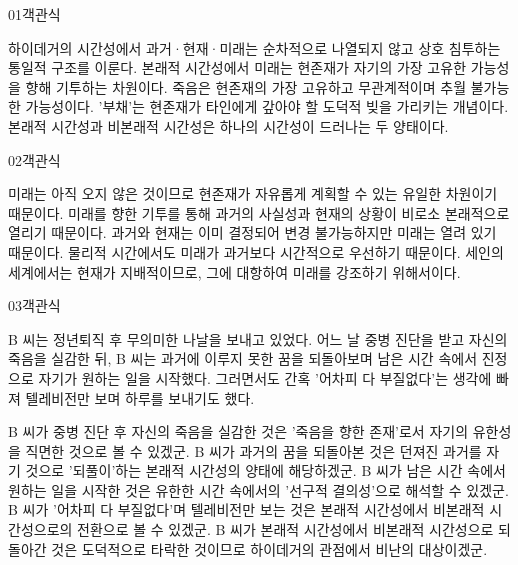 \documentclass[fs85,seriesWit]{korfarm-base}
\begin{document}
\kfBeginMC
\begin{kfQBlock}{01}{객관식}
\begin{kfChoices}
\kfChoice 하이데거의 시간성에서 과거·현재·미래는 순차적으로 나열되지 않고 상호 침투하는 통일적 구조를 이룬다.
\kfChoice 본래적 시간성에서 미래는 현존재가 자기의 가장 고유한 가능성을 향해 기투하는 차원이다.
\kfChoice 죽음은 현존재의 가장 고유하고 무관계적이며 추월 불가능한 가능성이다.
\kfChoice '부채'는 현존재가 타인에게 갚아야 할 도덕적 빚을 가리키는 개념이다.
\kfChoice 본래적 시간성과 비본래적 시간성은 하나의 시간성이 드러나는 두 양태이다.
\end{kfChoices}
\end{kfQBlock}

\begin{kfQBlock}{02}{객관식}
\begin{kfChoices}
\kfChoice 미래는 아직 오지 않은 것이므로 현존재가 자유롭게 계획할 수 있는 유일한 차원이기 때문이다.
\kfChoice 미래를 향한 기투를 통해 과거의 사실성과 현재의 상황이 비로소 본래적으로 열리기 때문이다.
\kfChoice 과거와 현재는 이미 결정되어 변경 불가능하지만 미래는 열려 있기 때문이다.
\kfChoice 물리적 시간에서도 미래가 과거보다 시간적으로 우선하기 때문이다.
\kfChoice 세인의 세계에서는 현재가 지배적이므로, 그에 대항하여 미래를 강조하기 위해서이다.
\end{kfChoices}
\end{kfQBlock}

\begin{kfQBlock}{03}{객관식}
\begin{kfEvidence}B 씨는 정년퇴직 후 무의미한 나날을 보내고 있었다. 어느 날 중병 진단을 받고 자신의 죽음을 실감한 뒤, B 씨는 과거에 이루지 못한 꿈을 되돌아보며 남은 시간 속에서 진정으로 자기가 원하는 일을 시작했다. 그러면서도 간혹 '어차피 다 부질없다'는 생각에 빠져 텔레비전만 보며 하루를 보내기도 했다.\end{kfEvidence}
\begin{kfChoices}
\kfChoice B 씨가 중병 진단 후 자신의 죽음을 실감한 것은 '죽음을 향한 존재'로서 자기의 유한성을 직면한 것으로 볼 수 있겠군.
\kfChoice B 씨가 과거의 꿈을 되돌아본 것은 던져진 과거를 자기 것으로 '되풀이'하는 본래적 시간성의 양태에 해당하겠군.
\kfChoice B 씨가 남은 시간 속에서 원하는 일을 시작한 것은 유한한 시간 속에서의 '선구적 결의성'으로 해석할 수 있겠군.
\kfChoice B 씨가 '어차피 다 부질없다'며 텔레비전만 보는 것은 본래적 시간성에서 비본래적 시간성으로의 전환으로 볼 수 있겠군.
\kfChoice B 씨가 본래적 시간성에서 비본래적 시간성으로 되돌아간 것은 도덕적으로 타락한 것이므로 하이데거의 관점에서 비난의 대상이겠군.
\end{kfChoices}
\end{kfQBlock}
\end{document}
= = = =
▶ _Your task_:
Make an exact copy of the records shown above, without the pictures.

▶ _Exercise answer_:
 \documentclass[fs85,seriesWit]{korfarm-base}
\begin{document}
\kfBeginMC
\begin{kfQBlock}{01}{객관식}
\begin{kfChoices}
\kfChoice 하이데거의 시간성에서 과거·현재·미래는 순차적으로 나열되지 않고 상호 침투하는 통일적 구조를 이룬다.
\kfChoice 본래적 시간성에서 미래는 현존재가 자기의 가장 고유한 가능성을 향해 기투하는 차원이다.
\kfChoice 죽음은 현존재의 가장 고유하고 무관계적이며 추월 불가능한 가능성이다.
\kfChoice '부채'는 현존재가 타인에게 갚아야 할 도덕적 빚을 가리키는 개념이다.
\kfChoice 본래적 시간성과 비본래적 시간성은 하나의 시간성이 드러나는 두 양태이다.
\end{kfChoices}
\end{kfQBlock}

\begin{kfQBlock}{02}{객관식}
\begin{kfChoices}
\kfChoice 미래는 아직 오지 않은 것이므로 현존재가 자유롭게 계획할 수 있는 유일한 차원이기 때문이다.
\kfChoice 미래를 향한 기투를 통해 과거의 사실성과 현재의 상황이 비로소 본래적으로 열리기 때문이다.
\kfChoice 과거와 현재는 이미 결정되어 변경 불가능하지만 미래는 열려 있기 때문이다.
\kfChoice 물리적 시간에서도 미래가 과거보다 시간적으로 우선하기 때문이다.
\kfChoice 세인의 세계에서는 현재가 지배적이므로, 그에 대항하여 미래를 강조하기 위해서이다.
\end{kfChoices}
\end{kfQBlock}

\begin{kfQBlock}{03}{객관식}
\begin{kfEvidence}B 씨는 정년퇴직 후 무의미한 나날을 보내고 있었다. 어느 날 중병 진단을 받고 자신의 죽음을 실감한 뒤, B 씨는 과거에 이루지 못한 꿈을 되돌아보며 남은 시간 속에서 진정으로 자기가 원하는 일을 시작했다. 그러면서도 간혹 '어차피 다 부질없다'는 생각에 빠져 텔레비전만 보며 하루를 보내기도 했다.\end{kfEvidence}
\begin{kfChoices}
\kfChoice B 씨가 중병 진단 후 자신의 죽음을 실감한 것은 '죽음을 향한 존재'로서 자기의 유한성을 직면한 것으로 볼 수 있겠군.
\kfChoice B 씨가 과거의 꿈을 되돌아본 것은 던져진 과거를 자기 것으로 '되풀이'하는 본래적 시간성의 양태에 해당하겠군.
\kfChoice B 씨가 남은 시간 속에서 원하는 일을 시작한 것은 유한한 시간 속에서의 '선구적 결의성'으로 해석할 수 있겠군.
\kfChoice B 씨가 '어차피 다 부질없다'며 텔레비전만 보는 것은 본래적 시간성에서 비본래적 시간성으로의 전환으로 볼 수 있겠군.
\kfChoice B 씨가 본래적 시간성에서 비본래적 시간성으로 되돌아간 것은 도덕적으로 타락한 것이므로 하이데거의 관점에서 비난의 대상이겠군.
\end{kfChoices}
\end{kfQBlock}
\end{document}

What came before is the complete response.